The emerging field of private health-insurance exchanges through which companies can provide employee health benefits grew by one potentially significant player on Thursday.
Extend Health, which consulting firm Towers Watson purchased in 2012 and is the largest competitor in a crowded field of exchanges for Medicare-eligible retirees, is expanding into the active-employee market under the new name OneExchange.
OneExchange has a ready roster of potential customers for the active-employee exchange. The exchange can be made available to both full-time and part-time workers. More than 250 employers, including 45 Fortune 500 companies, already offer Extend Health to their retirees, Towers Watson says.
In addition to selecting a purely private exchange, corporate customers will be able to choose an option for companies where some employees will benefit by buying insurance through one of the public exchanges being created under the Affordable Care Act (ACA).

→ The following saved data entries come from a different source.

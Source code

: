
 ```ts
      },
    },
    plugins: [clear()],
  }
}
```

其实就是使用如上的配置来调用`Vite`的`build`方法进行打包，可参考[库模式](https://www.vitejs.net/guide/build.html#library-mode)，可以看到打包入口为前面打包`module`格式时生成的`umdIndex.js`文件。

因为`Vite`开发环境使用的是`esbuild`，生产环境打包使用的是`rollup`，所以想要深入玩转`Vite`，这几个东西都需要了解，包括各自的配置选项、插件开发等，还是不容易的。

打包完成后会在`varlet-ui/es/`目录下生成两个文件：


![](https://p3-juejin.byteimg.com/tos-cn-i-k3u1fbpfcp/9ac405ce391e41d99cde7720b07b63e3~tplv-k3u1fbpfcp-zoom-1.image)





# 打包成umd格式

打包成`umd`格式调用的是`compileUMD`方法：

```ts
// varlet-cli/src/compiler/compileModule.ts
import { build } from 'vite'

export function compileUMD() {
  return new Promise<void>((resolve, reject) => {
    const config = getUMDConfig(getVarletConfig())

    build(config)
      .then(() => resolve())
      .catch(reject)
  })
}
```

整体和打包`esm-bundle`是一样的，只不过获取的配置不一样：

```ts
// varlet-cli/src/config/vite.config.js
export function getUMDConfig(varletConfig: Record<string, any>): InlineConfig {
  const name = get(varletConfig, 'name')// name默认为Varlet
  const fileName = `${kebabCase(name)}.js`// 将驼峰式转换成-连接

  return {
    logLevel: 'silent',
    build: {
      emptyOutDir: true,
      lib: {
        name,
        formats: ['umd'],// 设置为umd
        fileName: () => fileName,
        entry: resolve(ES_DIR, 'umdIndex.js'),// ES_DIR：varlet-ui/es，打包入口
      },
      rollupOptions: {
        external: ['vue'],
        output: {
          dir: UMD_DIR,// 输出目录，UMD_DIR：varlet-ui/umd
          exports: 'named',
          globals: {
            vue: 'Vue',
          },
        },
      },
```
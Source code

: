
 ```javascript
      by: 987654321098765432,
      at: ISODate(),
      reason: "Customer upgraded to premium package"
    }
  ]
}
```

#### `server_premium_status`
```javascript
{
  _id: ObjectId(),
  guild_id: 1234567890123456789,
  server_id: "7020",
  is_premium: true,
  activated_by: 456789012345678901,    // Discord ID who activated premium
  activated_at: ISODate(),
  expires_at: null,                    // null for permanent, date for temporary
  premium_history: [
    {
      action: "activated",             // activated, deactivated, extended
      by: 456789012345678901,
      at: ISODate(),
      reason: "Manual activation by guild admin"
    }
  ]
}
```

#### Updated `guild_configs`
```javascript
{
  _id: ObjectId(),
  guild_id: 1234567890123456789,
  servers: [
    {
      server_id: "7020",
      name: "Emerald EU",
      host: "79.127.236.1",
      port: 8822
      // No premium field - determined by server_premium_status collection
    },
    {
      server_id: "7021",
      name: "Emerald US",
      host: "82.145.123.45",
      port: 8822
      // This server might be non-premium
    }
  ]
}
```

Part-time workers, seasonal employees, and early retirees who do not qualify for the group plan can also access public exchanges and, like all OneExchange users, receive support and guidance from OneExchange benefit advisers.
Benefits experts have predicted that more private-exchange options for active employees will appear as 2014, the year when numerous changes mandated by the ACA are scheduled to take effect, draws near. Until now, there have been only a handful of such options.
Additional OneExchange solutions will be triggered as final regulations for ACA provisions are finalized, Towers Watson says.